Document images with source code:
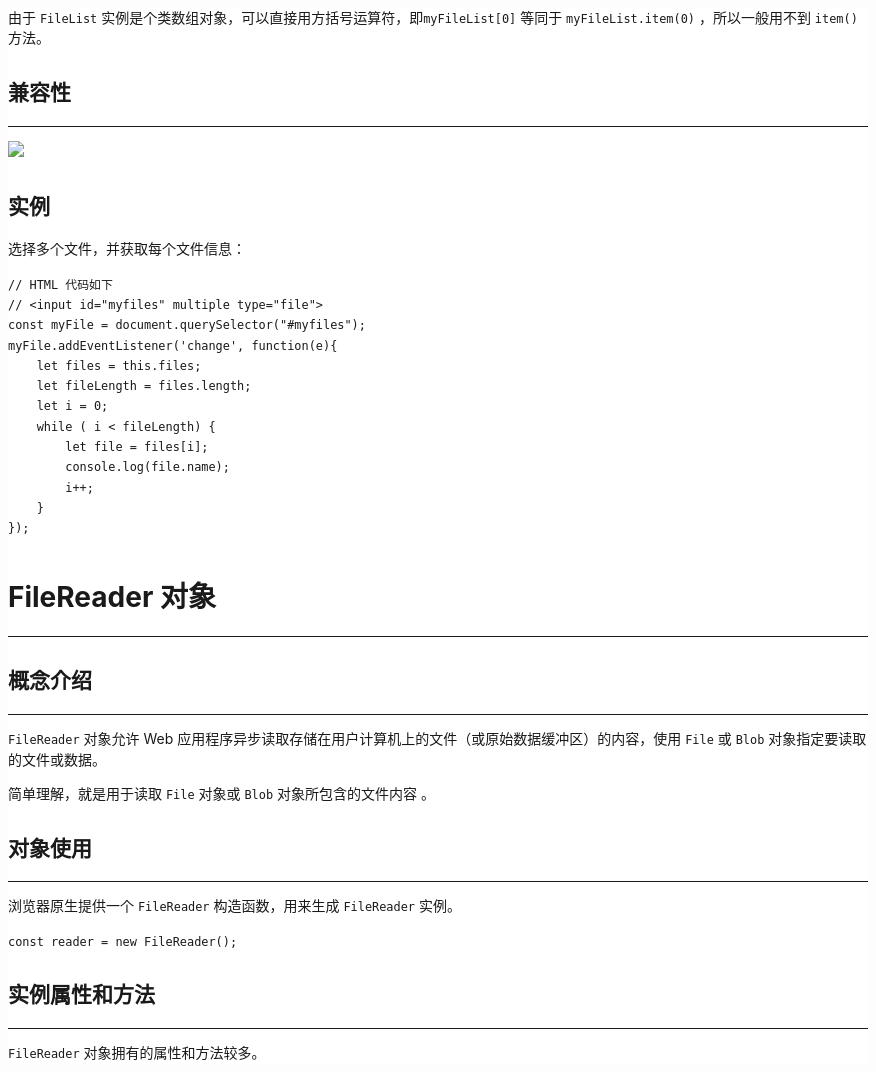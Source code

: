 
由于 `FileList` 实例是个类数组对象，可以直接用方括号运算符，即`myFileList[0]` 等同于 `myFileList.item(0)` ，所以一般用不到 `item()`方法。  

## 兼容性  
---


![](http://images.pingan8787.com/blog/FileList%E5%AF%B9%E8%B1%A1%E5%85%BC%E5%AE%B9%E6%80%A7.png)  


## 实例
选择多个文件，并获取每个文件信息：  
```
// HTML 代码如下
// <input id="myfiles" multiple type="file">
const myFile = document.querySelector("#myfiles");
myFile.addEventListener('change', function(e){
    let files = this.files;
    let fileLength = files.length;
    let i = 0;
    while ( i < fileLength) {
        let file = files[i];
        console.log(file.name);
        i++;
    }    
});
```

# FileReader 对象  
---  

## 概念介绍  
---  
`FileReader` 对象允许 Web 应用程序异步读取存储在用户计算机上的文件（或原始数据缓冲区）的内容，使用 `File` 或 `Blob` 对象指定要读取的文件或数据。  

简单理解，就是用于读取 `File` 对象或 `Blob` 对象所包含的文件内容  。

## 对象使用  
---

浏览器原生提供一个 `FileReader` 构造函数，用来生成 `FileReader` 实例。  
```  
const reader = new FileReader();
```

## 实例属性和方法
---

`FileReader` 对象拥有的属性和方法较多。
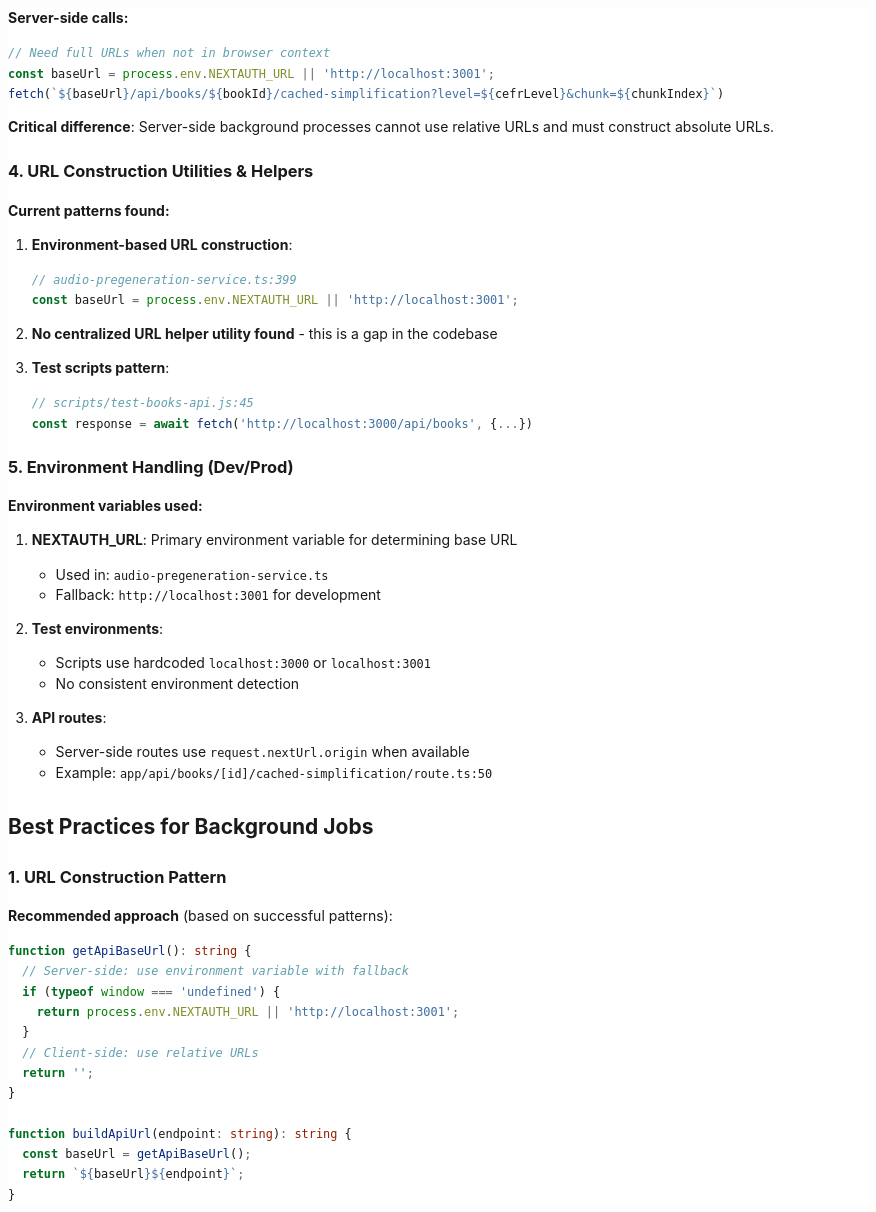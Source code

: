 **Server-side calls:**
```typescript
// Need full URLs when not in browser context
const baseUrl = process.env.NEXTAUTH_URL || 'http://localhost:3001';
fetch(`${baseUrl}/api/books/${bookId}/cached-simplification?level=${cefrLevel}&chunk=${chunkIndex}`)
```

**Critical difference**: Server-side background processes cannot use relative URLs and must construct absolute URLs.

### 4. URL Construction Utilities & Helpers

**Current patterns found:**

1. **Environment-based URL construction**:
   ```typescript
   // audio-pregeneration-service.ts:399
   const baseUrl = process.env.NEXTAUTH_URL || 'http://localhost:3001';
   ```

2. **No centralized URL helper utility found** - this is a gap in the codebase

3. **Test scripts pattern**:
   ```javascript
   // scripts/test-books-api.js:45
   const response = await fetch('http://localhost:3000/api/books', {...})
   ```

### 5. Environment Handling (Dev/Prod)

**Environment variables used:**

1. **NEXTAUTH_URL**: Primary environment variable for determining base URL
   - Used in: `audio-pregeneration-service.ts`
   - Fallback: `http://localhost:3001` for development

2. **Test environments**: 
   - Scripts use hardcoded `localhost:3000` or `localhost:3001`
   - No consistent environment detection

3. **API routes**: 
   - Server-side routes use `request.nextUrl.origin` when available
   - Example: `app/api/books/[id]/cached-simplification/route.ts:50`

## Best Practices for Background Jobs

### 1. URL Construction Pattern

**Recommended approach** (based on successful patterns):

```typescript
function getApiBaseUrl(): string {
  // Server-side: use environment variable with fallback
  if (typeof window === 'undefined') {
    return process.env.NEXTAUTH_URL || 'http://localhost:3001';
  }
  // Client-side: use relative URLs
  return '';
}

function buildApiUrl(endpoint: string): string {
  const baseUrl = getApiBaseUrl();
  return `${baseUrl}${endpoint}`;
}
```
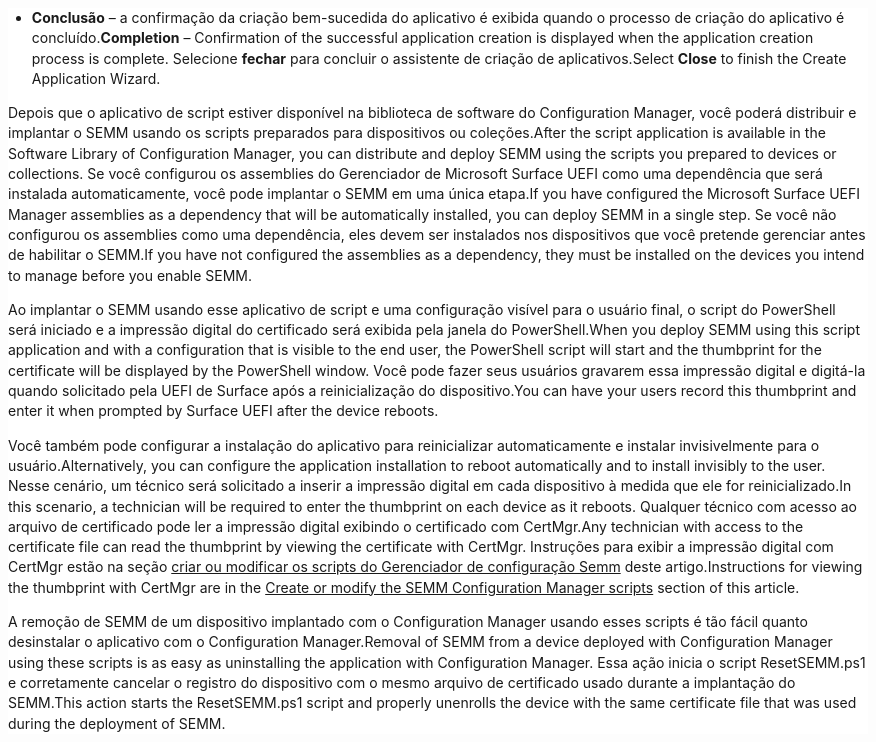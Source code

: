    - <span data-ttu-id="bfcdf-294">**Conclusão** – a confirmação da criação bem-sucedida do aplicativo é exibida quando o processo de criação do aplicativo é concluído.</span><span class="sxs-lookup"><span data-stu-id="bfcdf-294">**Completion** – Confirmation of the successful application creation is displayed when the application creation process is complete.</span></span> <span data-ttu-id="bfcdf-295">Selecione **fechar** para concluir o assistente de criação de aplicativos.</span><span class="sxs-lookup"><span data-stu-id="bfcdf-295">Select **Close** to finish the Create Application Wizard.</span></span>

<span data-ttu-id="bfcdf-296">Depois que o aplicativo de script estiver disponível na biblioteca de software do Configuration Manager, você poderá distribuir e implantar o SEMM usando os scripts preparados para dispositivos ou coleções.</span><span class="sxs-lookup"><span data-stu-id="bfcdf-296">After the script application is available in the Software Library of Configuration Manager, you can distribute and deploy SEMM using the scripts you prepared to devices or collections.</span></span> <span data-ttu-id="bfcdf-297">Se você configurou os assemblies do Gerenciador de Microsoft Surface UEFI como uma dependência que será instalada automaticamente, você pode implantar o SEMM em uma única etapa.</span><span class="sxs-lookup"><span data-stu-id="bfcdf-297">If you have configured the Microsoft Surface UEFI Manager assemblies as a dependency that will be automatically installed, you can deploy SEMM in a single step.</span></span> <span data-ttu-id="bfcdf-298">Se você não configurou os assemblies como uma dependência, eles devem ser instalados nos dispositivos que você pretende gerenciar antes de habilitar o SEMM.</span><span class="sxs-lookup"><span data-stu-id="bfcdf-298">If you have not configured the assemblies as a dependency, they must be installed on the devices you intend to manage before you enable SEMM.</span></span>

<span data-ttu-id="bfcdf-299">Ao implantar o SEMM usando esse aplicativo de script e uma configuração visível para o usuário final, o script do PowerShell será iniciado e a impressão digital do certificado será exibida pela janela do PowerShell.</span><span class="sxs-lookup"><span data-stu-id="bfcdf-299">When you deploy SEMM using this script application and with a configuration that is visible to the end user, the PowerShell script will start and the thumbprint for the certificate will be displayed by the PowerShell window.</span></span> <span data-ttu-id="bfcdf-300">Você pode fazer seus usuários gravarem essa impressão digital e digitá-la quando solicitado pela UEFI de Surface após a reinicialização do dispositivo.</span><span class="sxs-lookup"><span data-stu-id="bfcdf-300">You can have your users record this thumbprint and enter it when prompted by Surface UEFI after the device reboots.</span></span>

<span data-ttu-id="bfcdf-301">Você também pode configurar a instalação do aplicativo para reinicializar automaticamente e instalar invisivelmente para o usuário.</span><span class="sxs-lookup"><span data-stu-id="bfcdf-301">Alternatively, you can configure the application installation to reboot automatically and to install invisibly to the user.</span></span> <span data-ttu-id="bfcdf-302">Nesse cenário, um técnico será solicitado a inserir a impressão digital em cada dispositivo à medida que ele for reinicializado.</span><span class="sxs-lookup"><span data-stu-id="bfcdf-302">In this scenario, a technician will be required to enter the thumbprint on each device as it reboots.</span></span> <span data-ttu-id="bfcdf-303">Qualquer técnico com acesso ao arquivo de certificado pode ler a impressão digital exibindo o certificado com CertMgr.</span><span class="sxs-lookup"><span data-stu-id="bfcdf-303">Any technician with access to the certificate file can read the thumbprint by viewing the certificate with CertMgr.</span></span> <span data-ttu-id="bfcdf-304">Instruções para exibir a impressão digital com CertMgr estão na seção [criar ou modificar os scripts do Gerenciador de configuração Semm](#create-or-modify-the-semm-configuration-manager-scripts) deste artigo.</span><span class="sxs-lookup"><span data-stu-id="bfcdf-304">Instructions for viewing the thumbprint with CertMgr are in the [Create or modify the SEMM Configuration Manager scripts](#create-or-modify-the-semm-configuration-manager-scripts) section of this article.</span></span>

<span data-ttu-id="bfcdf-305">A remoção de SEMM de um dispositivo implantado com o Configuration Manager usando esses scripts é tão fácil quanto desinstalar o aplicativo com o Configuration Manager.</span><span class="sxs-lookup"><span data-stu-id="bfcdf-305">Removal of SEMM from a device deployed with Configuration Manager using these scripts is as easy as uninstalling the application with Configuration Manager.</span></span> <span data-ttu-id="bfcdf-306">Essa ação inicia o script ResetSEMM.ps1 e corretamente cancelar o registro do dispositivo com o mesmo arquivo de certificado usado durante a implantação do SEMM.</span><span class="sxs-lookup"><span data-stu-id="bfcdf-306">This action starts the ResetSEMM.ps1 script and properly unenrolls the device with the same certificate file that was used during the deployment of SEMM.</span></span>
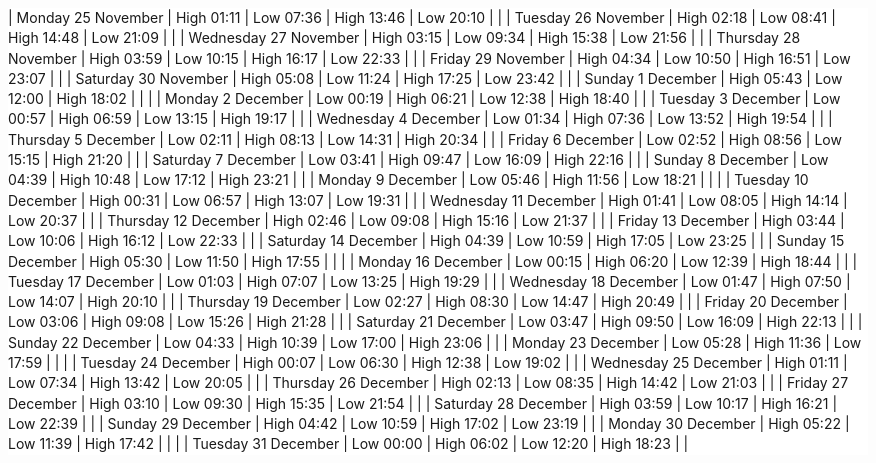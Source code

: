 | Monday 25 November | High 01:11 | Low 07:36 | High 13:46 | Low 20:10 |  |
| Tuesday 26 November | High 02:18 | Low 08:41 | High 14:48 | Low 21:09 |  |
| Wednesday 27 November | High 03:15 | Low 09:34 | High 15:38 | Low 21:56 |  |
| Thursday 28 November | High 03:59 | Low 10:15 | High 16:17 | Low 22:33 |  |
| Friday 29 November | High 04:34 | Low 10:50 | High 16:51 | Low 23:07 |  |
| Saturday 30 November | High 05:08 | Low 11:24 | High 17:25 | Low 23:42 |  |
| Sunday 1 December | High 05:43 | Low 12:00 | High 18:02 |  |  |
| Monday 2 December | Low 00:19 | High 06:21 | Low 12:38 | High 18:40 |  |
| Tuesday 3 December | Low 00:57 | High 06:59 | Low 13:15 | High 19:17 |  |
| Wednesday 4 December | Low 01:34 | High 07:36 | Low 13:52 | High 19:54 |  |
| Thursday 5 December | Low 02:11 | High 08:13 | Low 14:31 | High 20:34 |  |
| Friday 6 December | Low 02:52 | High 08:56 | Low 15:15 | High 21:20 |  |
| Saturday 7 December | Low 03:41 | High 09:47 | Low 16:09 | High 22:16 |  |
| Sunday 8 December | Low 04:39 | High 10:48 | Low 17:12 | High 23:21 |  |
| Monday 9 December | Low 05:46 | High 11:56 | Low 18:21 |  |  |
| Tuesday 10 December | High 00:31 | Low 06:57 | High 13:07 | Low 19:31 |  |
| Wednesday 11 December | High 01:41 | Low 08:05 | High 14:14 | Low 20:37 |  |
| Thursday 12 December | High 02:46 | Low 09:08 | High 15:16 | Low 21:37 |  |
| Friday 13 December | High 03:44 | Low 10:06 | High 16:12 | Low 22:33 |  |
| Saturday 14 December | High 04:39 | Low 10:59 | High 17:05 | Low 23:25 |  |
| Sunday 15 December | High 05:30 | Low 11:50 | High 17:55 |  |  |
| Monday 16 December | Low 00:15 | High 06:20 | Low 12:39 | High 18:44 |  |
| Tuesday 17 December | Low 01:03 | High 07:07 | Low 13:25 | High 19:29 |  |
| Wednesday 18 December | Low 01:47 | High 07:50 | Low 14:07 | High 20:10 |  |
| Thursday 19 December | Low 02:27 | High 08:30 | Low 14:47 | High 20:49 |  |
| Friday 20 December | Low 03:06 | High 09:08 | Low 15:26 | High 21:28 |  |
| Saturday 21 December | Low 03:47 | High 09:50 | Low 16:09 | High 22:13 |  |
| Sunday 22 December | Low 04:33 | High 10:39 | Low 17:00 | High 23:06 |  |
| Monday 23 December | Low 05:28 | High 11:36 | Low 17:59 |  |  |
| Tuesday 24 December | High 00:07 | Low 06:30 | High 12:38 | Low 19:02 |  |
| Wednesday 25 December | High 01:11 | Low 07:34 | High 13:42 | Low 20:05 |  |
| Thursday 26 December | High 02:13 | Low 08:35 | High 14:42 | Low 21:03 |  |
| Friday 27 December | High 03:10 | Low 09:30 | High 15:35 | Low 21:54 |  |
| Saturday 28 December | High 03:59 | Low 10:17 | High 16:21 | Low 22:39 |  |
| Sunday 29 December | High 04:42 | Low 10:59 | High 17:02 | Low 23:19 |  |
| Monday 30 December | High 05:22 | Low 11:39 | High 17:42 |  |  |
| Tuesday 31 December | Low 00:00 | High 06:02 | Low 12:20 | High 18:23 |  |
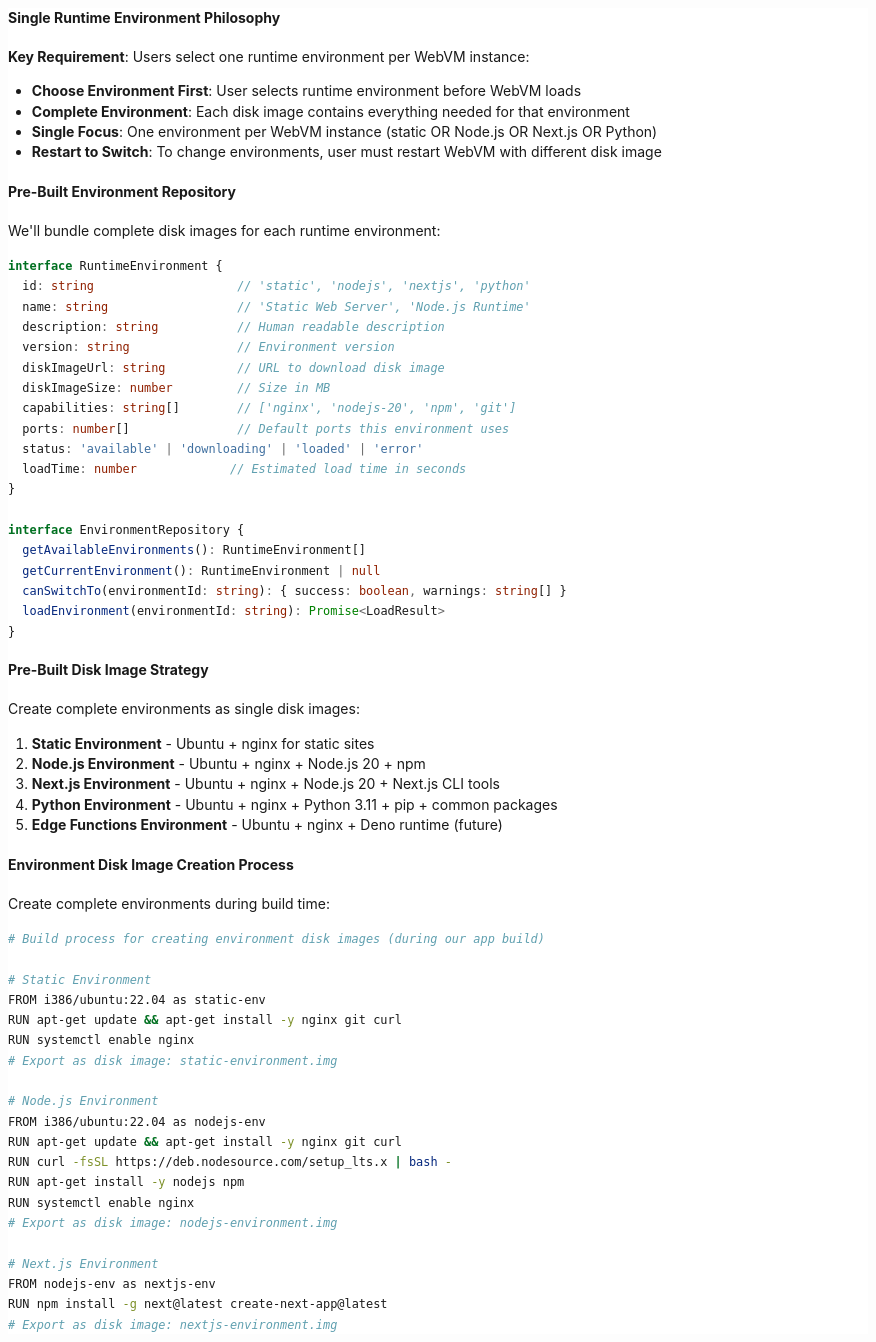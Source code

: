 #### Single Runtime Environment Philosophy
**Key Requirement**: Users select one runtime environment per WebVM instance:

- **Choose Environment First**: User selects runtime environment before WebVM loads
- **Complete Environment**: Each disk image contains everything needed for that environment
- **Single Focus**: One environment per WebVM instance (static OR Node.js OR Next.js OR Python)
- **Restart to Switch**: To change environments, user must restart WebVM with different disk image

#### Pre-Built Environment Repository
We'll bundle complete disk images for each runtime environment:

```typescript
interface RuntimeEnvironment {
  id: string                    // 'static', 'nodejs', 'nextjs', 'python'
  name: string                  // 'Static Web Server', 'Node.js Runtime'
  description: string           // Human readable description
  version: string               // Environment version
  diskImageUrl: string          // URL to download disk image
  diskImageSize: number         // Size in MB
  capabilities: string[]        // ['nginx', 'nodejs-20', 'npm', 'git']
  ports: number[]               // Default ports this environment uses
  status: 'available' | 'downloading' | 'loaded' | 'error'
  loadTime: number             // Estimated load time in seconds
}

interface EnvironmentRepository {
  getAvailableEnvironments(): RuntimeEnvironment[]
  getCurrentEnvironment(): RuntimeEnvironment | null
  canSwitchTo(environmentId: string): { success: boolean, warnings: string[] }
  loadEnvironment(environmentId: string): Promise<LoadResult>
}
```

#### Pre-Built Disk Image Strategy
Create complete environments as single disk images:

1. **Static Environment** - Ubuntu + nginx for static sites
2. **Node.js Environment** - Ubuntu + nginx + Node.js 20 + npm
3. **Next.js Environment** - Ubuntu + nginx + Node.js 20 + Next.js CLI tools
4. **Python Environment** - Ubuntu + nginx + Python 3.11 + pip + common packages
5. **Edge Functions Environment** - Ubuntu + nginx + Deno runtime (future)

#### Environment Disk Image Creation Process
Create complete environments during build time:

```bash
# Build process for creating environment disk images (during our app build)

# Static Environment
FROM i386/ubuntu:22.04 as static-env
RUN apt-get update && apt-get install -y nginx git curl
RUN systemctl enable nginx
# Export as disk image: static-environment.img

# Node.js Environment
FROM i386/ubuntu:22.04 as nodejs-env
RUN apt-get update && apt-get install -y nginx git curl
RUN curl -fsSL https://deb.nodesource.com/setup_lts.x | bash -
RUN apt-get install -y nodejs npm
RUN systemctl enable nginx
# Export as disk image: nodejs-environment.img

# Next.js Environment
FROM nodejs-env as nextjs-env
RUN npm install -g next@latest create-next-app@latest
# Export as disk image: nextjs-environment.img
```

EXERCISE:
Leave out every picture, and copy exactly the lines above starting at the one holding "1. **NEXTAUTH_URL**: Primary" and ending at the one holding "Create Application Wizard.</span></span>", no more and no less.

SOLUTION FOR THIS PROBLEM:
1. **NEXTAUTH_URL**: Primary environment variable for determining base URL
   - Used in: `audio-pregeneration-service.ts`
   - Fallback: `http://localhost:3001` for development

2. **Test environments**: 
   - Scripts use hardcoded `localhost:3000` or `localhost:3001`
   - No consistent environment detection

3. **API routes**: 
   - Server-side routes use `request.nextUrl.origin` when available
   - Example: `app/api/books/[id]/cached-simplification/route.ts:50`

## Best Practices for Background Jobs

### 1. URL Construction Pattern

**Recommended approach** (based on successful patterns):

```typescript
function getApiBaseUrl(): string {
  // Server-side: use environment variable with fallback
  if (typeof window === 'undefined') {
    return process.env.NEXTAUTH_URL || 'http://localhost:3001';
  }
  // Client-side: use relative URLs
  return '';
}

function buildApiUrl(endpoint: string): string {
  const baseUrl = getApiBaseUrl();
  return `${baseUrl}${endpoint}`;
}
```
Source code

:    - <span data-ttu-id="bfcdf-294">**Conclusão** – a confirmação da criação bem-sucedida do aplicativo é exibida quando o processo de criação do aplicativo é concluído.</span><span class="sxs-lookup"><span data-stu-id="bfcdf-294">**Completion** – Confirmation of the successful application creation is displayed when the application creation process is complete.</span></span> <span data-ttu-id="bfcdf-295">Selecione **fechar** para concluir o assistente de criação de aplicativos.</span><span class="sxs-lookup"><span data-stu-id="bfcdf-295">Select **Close** to finish the Create Application Wizard.</span></span>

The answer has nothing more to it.